SVALBARD : Happiness Therapy

Souvent rattaché à la nouvelle scène hardcore anglaise, Svalbard ne se réclame pourtant nullement de cette mouvance musicale quand on interroge sa frontwoman, la très sympathique et déterminée Serena. Paradoxalement, leur musique emprunte à ce style mais pas que, puisque l’on retrouve chez cet énergique quatuor de Bristol diverses influences telles que du punk, du black metal, du shoegaze, et du death metal mélodique. Difficile donc de les mettre dans une case, pour nous journalistes et passionnés que nous sommes. Mais ce qui nous a séduit sur leur nouvel et quatrième opus, The Weight Of The Mask (Nuclear Blast), c’est aussi et surtout les textes très personnels et sincères qu’exprime sa chanteuse sur des sujets tabous. [Entretien avec Serena Cherry (guitare/chant) par Seigneur Fred – Photos : DR]

D’où vient exactement le nom du groupe Svalbard ? Est-ce un vieux mot anglais ? Quel en est le sens ?
Le nom « Svalbard » s’inspire d’un cadre géographique dans la trilogie des livres de Philip Pullman intitulé His Dark Materials. Svalbard est un décor naturel dans ces livres, et nous les lisions tous au moment où nous avons formé le groupe. Mais le Svalbard est en fait un archipel proche de la Norvège dans la vraie vie, bien sûr. On a l’impression que ses magnifiques paysages glacés collent assez bien à notre son.

Alors Serena, tu habites à Londres, mais le groupe a été fondé et est basé à Bristol depuis 2011, dans le sud-ouest de l’Angleterre. Au début, tu évoluais seule dans une veine post rock/rock progressif avec une voix claire si j’ai bien compris quand tu m’as expliqué ça lors d’une précédente conversation sur Zoom.
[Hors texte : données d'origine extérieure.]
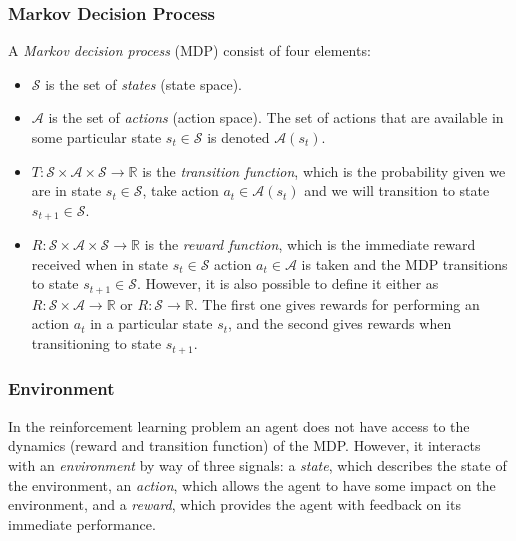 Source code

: \documentclass{article}
\begin{document}
\subsubsection{Markov Decision Process}

A \emph{Markov decision process} (MDP) consist of four elements:

\begin{itemize}

    \item $\mathcal{S}$ is the set of \emph{states} (state space).

    \item $\mathcal{A}$ is the set of \emph{actions} (action space). The set of actions that are
        available in some particular state $s_t \in \mathcal{S}$ is denoted $\mathcal{A}(s_t)$.

    \item $ T : \mathcal{S} \times \mathcal{A} \times \mathcal{S} \to \mathbb{R}$ is the
      \emph{transition function}, which is the probability given we are in state $s_t \in
      \mathcal{S}$, take action $a_t \in \mathcal{A}(s_t)$ and we will transition to state $s_{t+1}
      \in \mathcal{S}$.

    \item $ R : \mathcal{S} \times \mathcal{A} \times \mathcal{S} \to \mathbb{R}$ is the
      \emph{reward function}, which is the immediate reward received when in state $s_t \in
      \mathcal{S}$ action $a_t \in \mathcal{A}$ is taken and the MDP transitions to state $s_{t+1}
      \in \mathcal{S}$. However, it is also possible to define it either as $ R : \mathcal{S} \times
      \mathcal{A} \to \mathbb{R}$ or $R : \mathcal{S} \to \mathbb{R}$. The first one gives rewards
      for performing an action $a_t$ in a particular state $s_t$, and the second gives rewards when
      transitioning to state $s_{t+1}$.

\end{itemize}

\subsubsection{Environment}

In the reinforcement learning problem an agent does not have access to the dynamics (reward and
transition function) of the MDP. However, it interacts with an \emph{environment} by way of three
signals: a \emph{state}, which describes the state of the environment, an \emph{action}, which
allows the agent to have some impact on the environment, and a \emph{reward}, which provides the
agent with feedback on its immediate performance.
\end{document}
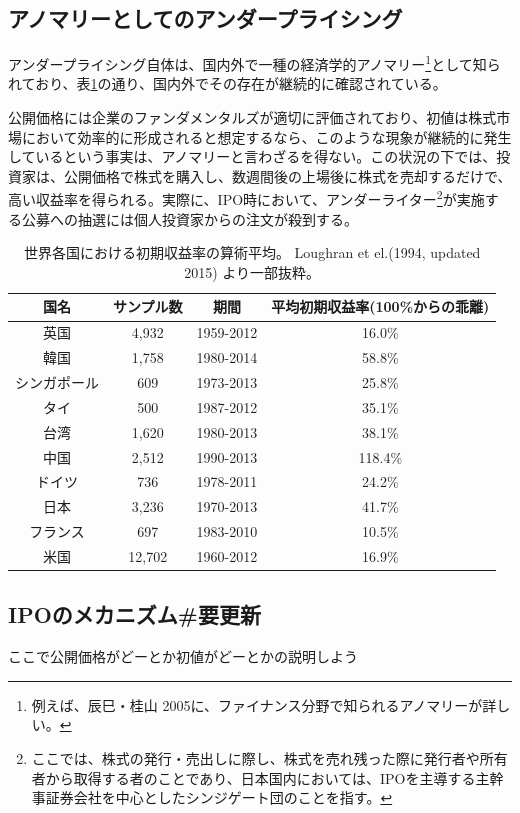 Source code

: \documentclass{jsarticle}
\begin{document}
\subsection{アノマリーとしてのアンダープライシング}
アンダープライシング自体は、国内外で一種の経済学的アノマリー\footnote[3]{例えば、辰巳・桂山 2005\cite{tatsumi}に、ファイナンス分野で知られるアノマリーが詳しい。}として知られており、表\ref{around_world}の通り、国内外でその存在が継続的に確認されている。 \par
公開価格には企業のファンダメンタルズが適切に評価されており、初値は株式市場において効率的に形成されると想定するなら、このような現象が継続的に発生しているという事実は、アノマリーと言わざるを得ない。この状況の下では、投資家は、公開価格で株式を購入し、数週間後の上場後に株式を売却するだけで、高い収益率を得られる。実際に、IPO時において、アンダーライター\footnote[4]{ここでは、株式の発行・売出しに際し、株式を売れ残った際に発行者や所有者から取得する者のことであり、日本国内においては、IPOを主導する主幹事証券会社を中心としたシンジゲート団のことを指す。}が実施する公募への抽選には個人投資家からの注文が殺到する。

\begin{table}[h]
	\caption{世界各国における初期収益率の算術平均。
	Loughran et el.(1994, updated 2015) \cite{Loughran}より一部抜粋。}
	\label{around_world}
	\centering
	\begin{tabular}{cccc}
		\hline
		国名&サンプル数&期間&平均初期収益率(100\%からの乖離) \\
		\hline \hline
		英国&4,932&1959-2012&16.0\% \\
		韓国&1,758&1980-2014& 58.8\% \\
		シンガポール&609&1973-2013&25.8\% \\
		タイ&500&1987-2012&35.1\%\\
		台湾 &1,620 &1980-2013&38.1\% \\
		中国&2,512&1990-2013&118.4\%\\
		ドイツ&736&1978-2011&24.2\% \\
		日本&3,236&1970-2013&41.7\% \\
		フランス & 697 & 1983-2010 & 10.5\% \\
		米国&12,702&1960-2012&16.9\%\\
		\hline
	\end{tabular}
\end{table}
\subsection{IPOのメカニズム\#要更新}
ここで公開価格がどーとか初値がどーとかの説明しよう
\end{document}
Qu’est-ce qui t’a motivé à rejoindre ce groupe de hardcore/metal Svalbard parce que c’était une musique très différente pour toi à jouer ?
J’habitais à Bristol, et j’ai déménagé à Londres il y a deux ans. Tu sais, j’ai joué dans beaucoup de groupes de metal locaux qui n’y sont pas allés très loin de toute façon ! (rires) Mon premier projet musical étant un projet de black metal solo fait dans ma chambre. (sourires) J’ai également fait de la musique expérimentale de type paysage sonore post-rock avec ma pédale Loop Station sous un autre nom. Et puis j’ai fait aussi des choses dans un groupe de metal prog’, oui c’était progressif mais quand même heavy (sourires). On avait des riffs dégueulasses ! (rires) J’ai formé Svalbard avec Liam parce que nous voulions tous les deux créer quelque chose de lourd et d’atmosphérique, et j’aimais ses idées de riffs de base.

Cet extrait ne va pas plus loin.